:: Data supplied

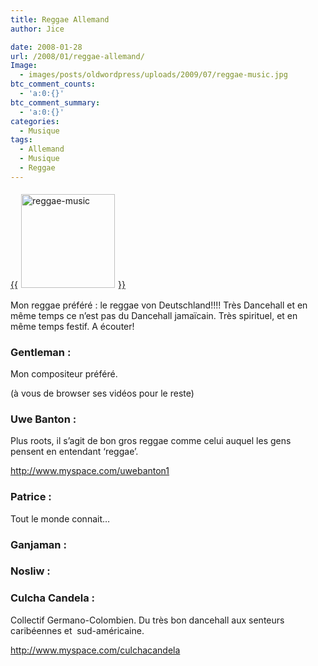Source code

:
 ```yaml
---
title: Reggae Allemand
author: Jice

date: 2008-01-28
url: /2008/01/reggae-allemand/
Image:
  - images/posts/oldwordpress/uploads/2009/07/reggae-music.jpg
btc_comment_counts:
  - 'a:0:{}'
btc_comment_summary:
  - 'a:0:{}'
categories:
  - Musique
tags:
  - Allemand
  - Musique
  - Reggae
---
```

[{{<img class="alignleft size-full wp-image-690" style="margin: 5px;" title="reggae-music" src="images/posts/oldwordpress/uploads/2009/07/reggae-music.jpg" alt="reggae-music" width="150" height="150" >}}][1]

Mon reggae préféré : le reggae von Deutschland!!!! Très Dancehall et en même temps ce n&#8217;est pas du Dancehall jamaïcain. Très spirituel, et en même temps festif. A écouter!

### Gentleman :

Mon compositeur préféré.



(à vous de browser ses vidéos pour le reste)

### Uwe Banton :

Plus roots, il s&#8217;agit de bon gros reggae comme celui auquel les gens pensent en entendant &#8216;reggae&#8217;.

<a title="Uwe Banton" href="http://www.myspace.com/uwebanton1" target="_blank">http://www.myspace.com/uwebanton1</a>

### Patrice :

Tout le monde connait&#8230;

<p style="text-align: center;">
</p>

### Ganjaman :

<p style="text-align: center;">
</p>

### Nosliw :

<p style="text-align: center;">
</p>

### Culcha Candela :

Collectif Germano-Colombien. Du très bon dancehall aux senteurs caribéennes et  sud-américaine.

<a title="Culcha Candela" href="http://www.myspace.com/culchacandela" target="_blank">http://www.myspace.com/culchacandela</a>

 [1]: images/posts/oldwordpress/uploads/2009/07/reggae-music.jpg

::::

_What you will do_
How many lines in the records above contain the word "title"? Reply with the number and nothing more.

_Answer box_
4